Texas Tech coach takes responsibility, observers say

? Maybe it’s the wide-open spaces of West Texas. Or perhaps it’s all those years of scrapes at Indiana.

Whatever the case, Bob Knight seems to be handling himself differently these days.

This week, the coach acknowledged he was partially to blame for a verbal spat with Texas Tech’s chancellor.

Last month, he apologized for an expletive-ridden tirade during a television interview that coincided with the national broadcast of a Red Raiders game.

Knight’s temper and outburst still surface. But so far there have been no chairs, punches or even salad thrown in anger — at least publicly — during his three years at Texas Tech.

Art Angotti, who did a radio show with Knight in Indiana for eight years, has noticed a change.

“When his emotions seem to get the best of him in Lubbock, he is very quick to recognize it and he has apologized,” Angotti said Wednesday. “When he was here and it would get away from him, he’d stop going to press conferences. He’d kind of withdraw.”

Knight was reprimanded but not suspended Tuesday for his verbal spat with chancellor Dr. David Smith a day earlier at an upscale Lubbock grocery store.

Hours later, Knight guided the No. 19 Red Raiders over Baylor, 83-63.

Knight didn’t take questions about the episode during his postgame news conference Tuesday night. Still, he talked about it and admitted having been partially at fault.

Knight said Smith followed him to the side of the salad bar and said, “You’ve got issues.

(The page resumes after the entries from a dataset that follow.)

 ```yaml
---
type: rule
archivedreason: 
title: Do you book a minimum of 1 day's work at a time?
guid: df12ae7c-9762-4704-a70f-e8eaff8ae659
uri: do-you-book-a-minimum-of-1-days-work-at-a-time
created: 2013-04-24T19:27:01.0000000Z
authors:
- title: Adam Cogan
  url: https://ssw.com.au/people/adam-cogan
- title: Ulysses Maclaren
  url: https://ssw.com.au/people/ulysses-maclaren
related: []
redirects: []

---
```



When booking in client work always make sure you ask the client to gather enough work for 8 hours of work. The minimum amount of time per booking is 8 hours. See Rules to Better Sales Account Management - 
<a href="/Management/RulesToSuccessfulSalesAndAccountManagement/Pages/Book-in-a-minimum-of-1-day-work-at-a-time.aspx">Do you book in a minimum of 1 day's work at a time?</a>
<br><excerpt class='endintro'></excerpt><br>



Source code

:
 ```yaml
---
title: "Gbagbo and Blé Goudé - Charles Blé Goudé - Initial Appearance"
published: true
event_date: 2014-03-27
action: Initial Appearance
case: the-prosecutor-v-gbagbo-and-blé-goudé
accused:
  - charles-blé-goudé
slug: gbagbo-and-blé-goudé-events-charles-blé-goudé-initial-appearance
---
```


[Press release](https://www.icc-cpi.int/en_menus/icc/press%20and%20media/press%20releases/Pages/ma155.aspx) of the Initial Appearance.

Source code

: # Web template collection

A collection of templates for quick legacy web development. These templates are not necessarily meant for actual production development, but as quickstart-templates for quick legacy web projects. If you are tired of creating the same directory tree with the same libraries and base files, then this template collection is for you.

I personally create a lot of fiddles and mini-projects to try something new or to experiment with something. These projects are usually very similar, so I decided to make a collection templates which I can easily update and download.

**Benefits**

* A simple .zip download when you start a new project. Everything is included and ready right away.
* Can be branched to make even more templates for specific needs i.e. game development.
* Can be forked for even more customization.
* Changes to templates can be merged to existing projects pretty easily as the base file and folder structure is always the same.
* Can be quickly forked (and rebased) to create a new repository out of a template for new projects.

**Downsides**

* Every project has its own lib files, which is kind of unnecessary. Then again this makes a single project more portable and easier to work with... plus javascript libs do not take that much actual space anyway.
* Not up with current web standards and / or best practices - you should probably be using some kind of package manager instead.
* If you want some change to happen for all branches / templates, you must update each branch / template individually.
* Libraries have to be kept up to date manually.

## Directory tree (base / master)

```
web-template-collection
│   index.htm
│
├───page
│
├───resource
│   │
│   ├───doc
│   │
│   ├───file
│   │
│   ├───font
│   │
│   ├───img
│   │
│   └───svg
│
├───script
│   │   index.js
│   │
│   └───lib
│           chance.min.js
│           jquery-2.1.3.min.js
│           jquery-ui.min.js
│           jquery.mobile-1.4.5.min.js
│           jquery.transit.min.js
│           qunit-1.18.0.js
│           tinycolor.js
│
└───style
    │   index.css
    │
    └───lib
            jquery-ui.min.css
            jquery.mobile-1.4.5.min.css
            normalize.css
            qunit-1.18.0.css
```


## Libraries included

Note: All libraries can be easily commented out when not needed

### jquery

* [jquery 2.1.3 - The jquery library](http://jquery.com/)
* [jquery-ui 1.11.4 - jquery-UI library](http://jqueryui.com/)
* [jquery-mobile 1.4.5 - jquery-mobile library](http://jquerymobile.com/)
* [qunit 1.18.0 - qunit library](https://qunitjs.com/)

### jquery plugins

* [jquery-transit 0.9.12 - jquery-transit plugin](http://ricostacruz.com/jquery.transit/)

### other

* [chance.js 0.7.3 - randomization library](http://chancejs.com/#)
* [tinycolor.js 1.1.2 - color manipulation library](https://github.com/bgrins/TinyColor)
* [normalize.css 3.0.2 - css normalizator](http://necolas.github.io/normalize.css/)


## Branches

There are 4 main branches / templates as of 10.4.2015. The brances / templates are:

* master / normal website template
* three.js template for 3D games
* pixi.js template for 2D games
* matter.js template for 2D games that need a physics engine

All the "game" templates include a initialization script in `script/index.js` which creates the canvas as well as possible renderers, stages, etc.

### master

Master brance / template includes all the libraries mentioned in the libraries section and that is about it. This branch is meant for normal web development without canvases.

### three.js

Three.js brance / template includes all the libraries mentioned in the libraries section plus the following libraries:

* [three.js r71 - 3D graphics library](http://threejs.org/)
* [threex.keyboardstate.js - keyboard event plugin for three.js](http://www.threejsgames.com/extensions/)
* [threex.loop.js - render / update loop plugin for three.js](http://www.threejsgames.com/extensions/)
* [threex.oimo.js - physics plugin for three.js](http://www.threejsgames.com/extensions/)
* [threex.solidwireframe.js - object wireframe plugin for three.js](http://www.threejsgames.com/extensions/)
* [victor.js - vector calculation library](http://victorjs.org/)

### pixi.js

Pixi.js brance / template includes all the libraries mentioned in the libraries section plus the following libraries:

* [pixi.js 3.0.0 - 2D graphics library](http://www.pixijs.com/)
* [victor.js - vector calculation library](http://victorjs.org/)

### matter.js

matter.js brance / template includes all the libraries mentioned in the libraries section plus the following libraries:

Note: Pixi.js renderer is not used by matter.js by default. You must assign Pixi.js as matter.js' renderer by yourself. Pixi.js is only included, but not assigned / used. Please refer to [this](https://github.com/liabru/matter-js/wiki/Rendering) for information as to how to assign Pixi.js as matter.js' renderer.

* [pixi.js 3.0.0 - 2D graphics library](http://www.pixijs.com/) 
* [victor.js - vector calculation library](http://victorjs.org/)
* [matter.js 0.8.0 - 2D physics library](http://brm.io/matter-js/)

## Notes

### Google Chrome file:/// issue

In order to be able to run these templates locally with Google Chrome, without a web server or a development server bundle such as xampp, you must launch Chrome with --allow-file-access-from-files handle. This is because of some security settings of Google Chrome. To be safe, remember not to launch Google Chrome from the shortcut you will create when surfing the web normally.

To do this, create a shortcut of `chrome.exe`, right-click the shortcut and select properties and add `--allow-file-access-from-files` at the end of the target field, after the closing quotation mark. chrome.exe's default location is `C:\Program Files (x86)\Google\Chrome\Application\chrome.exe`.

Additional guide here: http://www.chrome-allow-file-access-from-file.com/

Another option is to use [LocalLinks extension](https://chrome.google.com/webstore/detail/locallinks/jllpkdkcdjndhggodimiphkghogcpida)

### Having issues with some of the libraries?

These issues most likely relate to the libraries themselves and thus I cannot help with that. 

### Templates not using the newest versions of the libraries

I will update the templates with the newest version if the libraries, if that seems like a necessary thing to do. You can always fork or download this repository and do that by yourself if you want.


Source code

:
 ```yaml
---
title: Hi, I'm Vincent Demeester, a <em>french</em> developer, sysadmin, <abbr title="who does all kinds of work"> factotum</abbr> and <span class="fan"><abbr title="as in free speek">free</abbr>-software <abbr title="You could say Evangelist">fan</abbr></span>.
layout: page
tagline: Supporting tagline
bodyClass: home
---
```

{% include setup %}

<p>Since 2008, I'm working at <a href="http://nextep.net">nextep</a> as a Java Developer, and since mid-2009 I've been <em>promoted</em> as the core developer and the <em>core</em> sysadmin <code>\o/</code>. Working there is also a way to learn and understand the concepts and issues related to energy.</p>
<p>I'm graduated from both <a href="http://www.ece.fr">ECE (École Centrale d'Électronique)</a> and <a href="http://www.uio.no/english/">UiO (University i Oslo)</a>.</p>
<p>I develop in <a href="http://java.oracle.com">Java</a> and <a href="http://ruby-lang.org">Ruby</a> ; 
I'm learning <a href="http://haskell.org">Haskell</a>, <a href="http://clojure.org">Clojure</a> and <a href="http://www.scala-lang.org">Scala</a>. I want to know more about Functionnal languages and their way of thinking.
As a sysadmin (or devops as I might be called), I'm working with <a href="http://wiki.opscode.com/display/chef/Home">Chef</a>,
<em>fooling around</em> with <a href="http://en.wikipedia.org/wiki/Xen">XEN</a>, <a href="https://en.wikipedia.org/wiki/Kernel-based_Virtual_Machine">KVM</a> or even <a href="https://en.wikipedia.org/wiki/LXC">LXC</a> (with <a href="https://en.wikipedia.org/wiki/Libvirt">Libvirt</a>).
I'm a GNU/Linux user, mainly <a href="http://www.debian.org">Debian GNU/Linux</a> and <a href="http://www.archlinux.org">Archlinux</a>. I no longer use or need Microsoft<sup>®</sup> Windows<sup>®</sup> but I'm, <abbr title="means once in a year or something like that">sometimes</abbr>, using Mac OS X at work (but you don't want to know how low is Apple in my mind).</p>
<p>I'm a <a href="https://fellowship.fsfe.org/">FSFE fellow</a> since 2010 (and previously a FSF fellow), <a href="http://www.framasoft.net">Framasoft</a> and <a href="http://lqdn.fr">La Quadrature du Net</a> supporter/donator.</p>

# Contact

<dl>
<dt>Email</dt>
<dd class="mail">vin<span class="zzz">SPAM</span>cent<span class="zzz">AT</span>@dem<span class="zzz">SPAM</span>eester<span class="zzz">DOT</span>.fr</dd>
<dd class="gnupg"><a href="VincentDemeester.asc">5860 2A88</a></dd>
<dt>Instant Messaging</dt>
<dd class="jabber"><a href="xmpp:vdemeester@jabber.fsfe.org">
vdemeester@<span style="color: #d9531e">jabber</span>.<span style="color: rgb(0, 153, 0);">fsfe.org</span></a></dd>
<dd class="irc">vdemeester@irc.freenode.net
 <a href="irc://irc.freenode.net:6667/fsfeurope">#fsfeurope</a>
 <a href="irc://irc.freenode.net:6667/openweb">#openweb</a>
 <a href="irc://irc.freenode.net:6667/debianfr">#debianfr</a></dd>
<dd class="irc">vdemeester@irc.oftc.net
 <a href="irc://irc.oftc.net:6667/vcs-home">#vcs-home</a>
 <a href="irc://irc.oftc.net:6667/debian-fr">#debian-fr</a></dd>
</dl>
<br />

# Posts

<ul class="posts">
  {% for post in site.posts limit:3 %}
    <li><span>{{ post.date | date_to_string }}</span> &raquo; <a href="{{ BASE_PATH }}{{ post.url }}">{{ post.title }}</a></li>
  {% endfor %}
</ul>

What are they?”

“Right then is where I think I was at fault. I should have shook my head, walked away, done a lot of other things, and I didn’t,” Knight said. “I went on to tell him what one of those issues was and then it got back and forth a little bit.”

Knight said he “absolutely did not instigate anything.”

Smith wasn’t available to comment Wednesday. When reached at his home late Tuesday night, he declined to comment.

The reprimand was Knight’s first punishment from Tech. He was hired in March 2001, six months after he was fired by Indiana for what then-school president Myles Brand called his “pattern of unacceptable behavior.”

In his 29 years at Indiana, he won three national championships and 11 Big Ten titles. Yet he’s also remembered for throwing a chair across a court, punching a police officer in Puerto Rico and kicking a chair his son, then a player, was sitting in. He also was accused of choking a player.

Knight said he would have ridden out a suspension had Tech decided on that discipline. He said he didn’t eat or sleep much after the flap.